A different Holy Week

Despite the claims of Christmas, Holy Week and Easter have always been the central moments of the Christian year. It's the week we come back again to the moment when the Creator of the world, in the person of Jesus Christ, entered the heart of the darkness of that world to rescue and redeem it - the ultimate snatching of victory from the jaws of defeat. It's also the time we remember what it means to be followers of this man.  At one point Jesus used a particularly stark image to say what that means. He said we were to 'take up our cross' and follow him. For centuries, Christians have puzzled over what that involves, but at the time, it was a dramatic picture. Urban dwellers in Roman provinces were used to the sight of condemned criminals carrying the means of their own looming deaths on their backs before undergoing the ultimate punishment.

I have been thinking of how I 'take up my cross and follow Jesus' during Holy Week this year. During that dramatic final week of his life here Jerusalem, Jesus was homeless, imprisoned, an unwanted presence in a strange city, before his friends and his mother had to watch him die a slow painful death.

So how do I follow Jesus during Holy Week? Many people experience these very things as part and parcel of their lives. So this Holy Week I am planning to spend the time with those experiencing much of what Jesus did. On Monday I'm spending the day in one of our London prisons, visiting those in segregation, those with physical or mental health problems, or those newly arrived in prison, and listening to how prison officers handle life in such a fraught environment. I'll be spending Tuesday with a young asylum-seeking refugee from the Congo, newly arrived in Britain, seeing what his day is like and the challenges he faces, learning English, finding shelter and a job as a stranger in a new land. Wednesday will be spent in a centre for the homeless, serving food, talking to those who come and finding out their stories, and how they ended on the streets. On Thursday I'll spend time in a children's hospice with families whose children are very ill. And Good Friday will mean walking with fellow Christians carrying the Cross through the streets of Twickenham.

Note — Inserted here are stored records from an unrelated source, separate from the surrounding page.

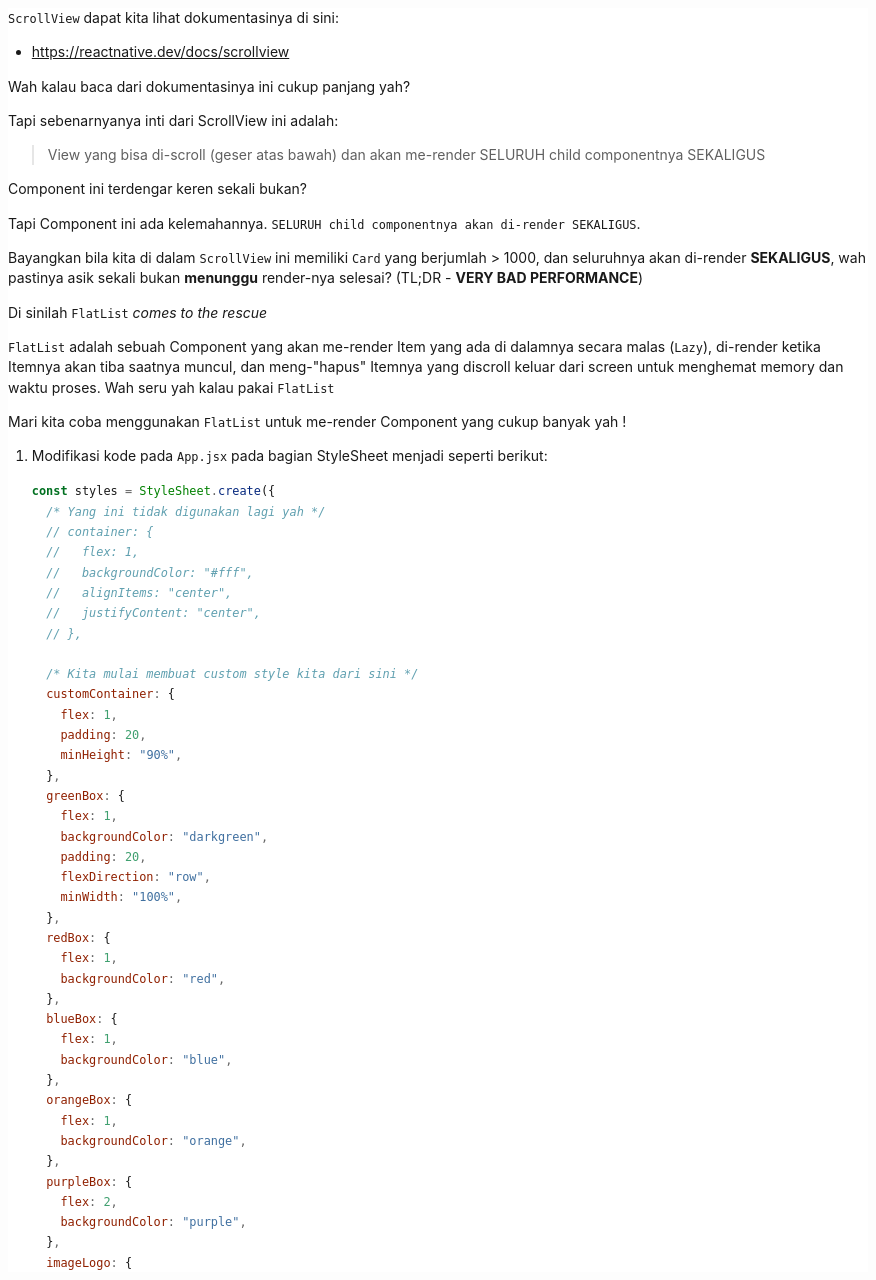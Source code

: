 `ScrollView` dapat kita lihat dokumentasinya di sini:

- https://reactnative.dev/docs/scrollview

Wah kalau baca dari dokumentasinya ini cukup panjang yah?

Tapi sebenarnyanya inti dari ScrollView ini adalah:

> View yang bisa di-scroll (geser atas bawah) dan akan me-render SELURUH child componentnya SEKALIGUS

Component ini terdengar keren sekali bukan?

Tapi Component ini ada kelemahannya. `SELURUH child componentnya akan di-render SEKALIGUS`.

Bayangkan bila kita di dalam `ScrollView` ini memiliki `Card` yang berjumlah > 1000, dan seluruhnya akan di-render **SEKALIGUS**, wah pastinya asik sekali bukan **menunggu** render-nya selesai? (TL;DR - **VERY BAD PERFORMANCE**)

Di sinilah `FlatList` _comes to the rescue_

`FlatList` adalah sebuah Component yang akan me-render Item yang ada di dalamnya secara malas (`Lazy`), di-render ketika Itemnya akan tiba saatnya muncul, dan meng-"hapus" Itemnya yang discroll keluar dari screen untuk menghemat memory dan waktu proses. Wah seru yah kalau pakai `FlatList`

Mari kita coba menggunakan `FlatList` untuk me-render Component yang cukup banyak yah !

1. Modifikasi kode pada `App.jsx` pada bagian StyleSheet menjadi seperti berikut:

   ```jsx
   const styles = StyleSheet.create({
     /* Yang ini tidak digunakan lagi yah */
     // container: {
     //   flex: 1,
     //   backgroundColor: "#fff",
     //   alignItems: "center",
     //   justifyContent: "center",
     // },

     /* Kita mulai membuat custom style kita dari sini */
     customContainer: {
       flex: 1,
       padding: 20,
       minHeight: "90%",
     },
     greenBox: {
       flex: 1,
       backgroundColor: "darkgreen",
       padding: 20,
       flexDirection: "row",
       minWidth: "100%",
     },
     redBox: {
       flex: 1,
       backgroundColor: "red",
     },
     blueBox: {
       flex: 1,
       backgroundColor: "blue",
     },
     orangeBox: {
       flex: 1,
       backgroundColor: "orange",
     },
     purpleBox: {
       flex: 2,
       backgroundColor: "purple",
     },
     imageLogo: {
   ```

These are all issues our society is struggling to deal with. Our prison system is repeatedly said to be near breaking point, with overcrowded wings, and levels of drug use, mental health issues and violence at record highs. Homelessness continues to be a scandal - while we erect more and more luxury flats and house prices creep upwards again, the fact that more than a quarter of a million people in the UK do not have a home to go each night suggests we have somehow not got this right. Immigration still continues to be a political hot potato, and despite the Brexit vote, will not go away anytime soon. And while we debate the politics of it, there are real people wandering our streets, looking to find jobs, learn a strange language, struggling to get a foothold in a competitive society, all the time wondering if they will find a welcome or a cold shoulder when they come here with their dream of a better life.

I don't know what the week will be like, or what I will learn. I'm not doing it because I think I can solve their problems, bring any great assistance in such a short time or even offer them great pearls of wisdom. I'm hoping to understand a bit more of what people at the tough end of our society have to face, how they cope with it and what they need to survive and thrive. I want to see first hand the sacrifices and hard work of those who do care such for such people day in and day out.

Jesus once said that "whenever you did one of these things to someone overlooked or ignored, that was me—you did it to me." I have a hunch that I might find Jesus in these places too.